The seven-day repurchase rate, which measures interbank funding availability, dropped 83 basis points to 5.32 per cent, according to a weighted average rate compiled by the Interbank Funding Center.
China's finance ministry failed to sell all of the three-year debt offered on behalf of local governments at an auction yesterday as a cash crunch curbed demand.
The ministry sold 23.9 billion yuan (Dh13.5 billion) of bonds at a yield of 3.93 per cent on behalf of 11 provinces and municipalities, falling short of its 25 billion yuan target, said a trader at a finance company required to bid at the auction. That's the fourth time it's failed to sell all of the debt offered at a sale this year.
"While the interbank borrowing cost is so high, investors won't spend money on local government debt," said Huang Yanhong, a bond analyst at Bank of Nanjing Co. in Nanjing.
"Demand is also low because the debt's secondary-market trading isn't active.
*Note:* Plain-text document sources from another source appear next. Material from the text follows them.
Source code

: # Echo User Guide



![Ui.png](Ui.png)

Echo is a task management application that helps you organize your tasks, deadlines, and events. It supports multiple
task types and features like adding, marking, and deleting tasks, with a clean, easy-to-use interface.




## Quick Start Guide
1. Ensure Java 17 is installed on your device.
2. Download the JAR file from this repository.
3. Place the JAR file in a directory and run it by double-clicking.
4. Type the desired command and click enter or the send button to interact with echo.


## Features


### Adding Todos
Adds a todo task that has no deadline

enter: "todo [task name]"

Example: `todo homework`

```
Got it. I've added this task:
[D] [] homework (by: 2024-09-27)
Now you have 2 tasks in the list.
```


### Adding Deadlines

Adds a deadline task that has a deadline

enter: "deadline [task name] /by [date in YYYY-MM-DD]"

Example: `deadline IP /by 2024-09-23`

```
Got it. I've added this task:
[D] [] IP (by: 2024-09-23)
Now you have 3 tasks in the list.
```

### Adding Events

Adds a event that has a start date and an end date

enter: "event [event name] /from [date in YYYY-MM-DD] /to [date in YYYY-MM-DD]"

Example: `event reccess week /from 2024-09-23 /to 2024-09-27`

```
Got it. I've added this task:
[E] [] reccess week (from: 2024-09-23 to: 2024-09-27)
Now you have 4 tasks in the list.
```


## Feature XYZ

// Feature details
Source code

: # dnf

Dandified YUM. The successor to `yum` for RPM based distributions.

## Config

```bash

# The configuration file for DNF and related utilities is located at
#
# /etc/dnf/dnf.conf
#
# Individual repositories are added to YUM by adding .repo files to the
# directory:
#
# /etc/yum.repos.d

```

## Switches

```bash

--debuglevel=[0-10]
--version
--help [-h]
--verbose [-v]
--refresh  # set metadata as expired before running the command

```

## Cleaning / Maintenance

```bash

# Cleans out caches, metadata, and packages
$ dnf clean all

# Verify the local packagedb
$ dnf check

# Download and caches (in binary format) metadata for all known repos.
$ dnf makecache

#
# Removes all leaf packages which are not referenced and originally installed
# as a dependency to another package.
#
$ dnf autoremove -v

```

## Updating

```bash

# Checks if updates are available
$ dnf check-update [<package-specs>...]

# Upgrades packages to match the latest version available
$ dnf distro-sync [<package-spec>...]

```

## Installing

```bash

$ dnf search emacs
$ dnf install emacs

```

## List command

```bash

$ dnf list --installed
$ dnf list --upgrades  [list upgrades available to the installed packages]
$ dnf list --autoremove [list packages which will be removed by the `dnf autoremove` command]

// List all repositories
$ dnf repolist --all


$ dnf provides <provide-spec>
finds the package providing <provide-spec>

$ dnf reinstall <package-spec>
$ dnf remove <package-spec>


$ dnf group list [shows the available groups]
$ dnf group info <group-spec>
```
After you buy it, you can only hold it till maturity."
The central government will sell 200 billion yuan of bonds on behalf of local authorities this year. Yesterday's auction was the first involving this type of debt in 2011 and 25.4 billion yuan of five-year notes were sold at a yield of 3.84 per cent.
The one-year interest-rate swap contract, the fixed cost needed to receive the floating seven-day repurchase rate, declined three basis points to 3.80 per cent, according to data compiled by Bloomberg.
It dropped as much as six basis points to 3.77 per cent, the lowest level since July 4.
The yield on the 3.83 per cent government bond due March 2021 was unchanged at 3.83 per cent, according to the Interbank Funding Center. A basis point is 0.01 per centage point.